Юрий шел весь в напряжении: горбовик вдавливал его в землю. Сгущались синеватые сумерки, нужно было не потерять провод. По расчетам Прохорова, до контрольного поста оставалось километра два. Но бежать теперь он был не в силах, да и попутчица не поспела бы за ним. Услышав отзыв старой о мужчинах, он стал внимательно следить за ее словами.

— Заметила, у всех троих совки новенькие, видать, не бывалые в работе доброй, — сипло, с перерывами толковала женщина, семеня рядом с Юрием. — Главное, ручки полые — жесть в трубочку скатанная. Незадачливый, думаю, человек мастерил: в рукоять-то надо деревяшку. Ягоды когда наскребешь, ручка равновесие придает. Рука устает меньше. Говорю это им по-хорошему. А они быстро так зыркнули друг на друга: мы, мол, сильные. И вправду, бычиные шеи...

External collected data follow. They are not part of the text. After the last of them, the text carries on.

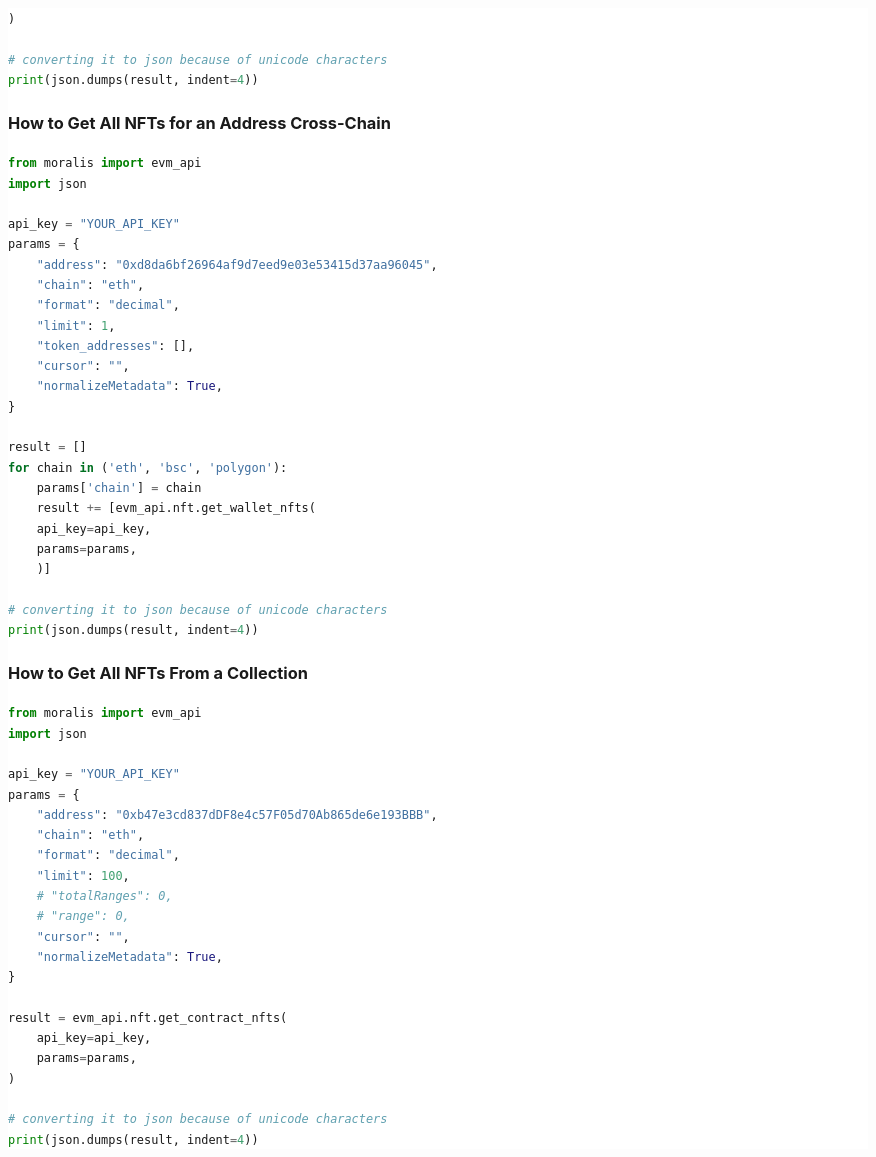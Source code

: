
 ```python Python
)

# converting it to json because of unicode characters
print(json.dumps(result, indent=4))
```

### How to Get All NFTs for an Address Cross-Chain

```python Python
from moralis import evm_api
import json

api_key = "YOUR_API_KEY"
params = {
    "address": "0xd8da6bf26964af9d7eed9e03e53415d37aa96045",
    "chain": "eth",
    "format": "decimal",
    "limit": 1,
    "token_addresses": [],
    "cursor": "",
    "normalizeMetadata": True,
}

result = []
for chain in ('eth', 'bsc', 'polygon'):
	params['chain'] = chain
	result += [evm_api.nft.get_wallet_nfts(
    api_key=api_key,
    params=params,
	)]

# converting it to json because of unicode characters
print(json.dumps(result, indent=4))
```

### How to Get All NFTs From a Collection

```python Python
from moralis import evm_api
import json

api_key = "YOUR_API_KEY"
params = {
    "address": "0xb47e3cd837dDF8e4c57F05d70Ab865de6e193BBB",
    "chain": "eth",
    "format": "decimal",
    "limit": 100,
    # "totalRanges": 0,
    # "range": 0,
    "cursor": "",
    "normalizeMetadata": True,
}

result = evm_api.nft.get_contract_nfts(
    api_key=api_key,
    params=params,
)

# converting it to json because of unicode characters
print(json.dumps(result, indent=4))
```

Солдат с обостренным вниманием слушал попутчицу и не спускал глаз с провода. Линия все по-прежнему тянулась по деревьям, то ныряя под кручи, то выпрямляясь на пологих спусках.

— Под утро по нужде выползла из шалаша. Светать стало. Слышу, внутри вроде всполошились: «Где старая?» Думаю себе, заботливые попались. Вдруг зло так: «Выдь, без шуму чтоб!» «Варнаки беглые!» — ахнула я. Да к костру, сучьев смолевых набросала. И вроде мне треск в лесу примерещился. Только ют варнак выглянул из шалаша, я и скажи: «Идет кто-то! Слышь, валежник ломает?» И остальные заспешили в ягоды, а до того завтракать собирались. А тут — ты...

— Что же вы мне тогда не сказали? — упрекнул Юрий. «Так вести себя могли лишь опасные люди»,— подумал он.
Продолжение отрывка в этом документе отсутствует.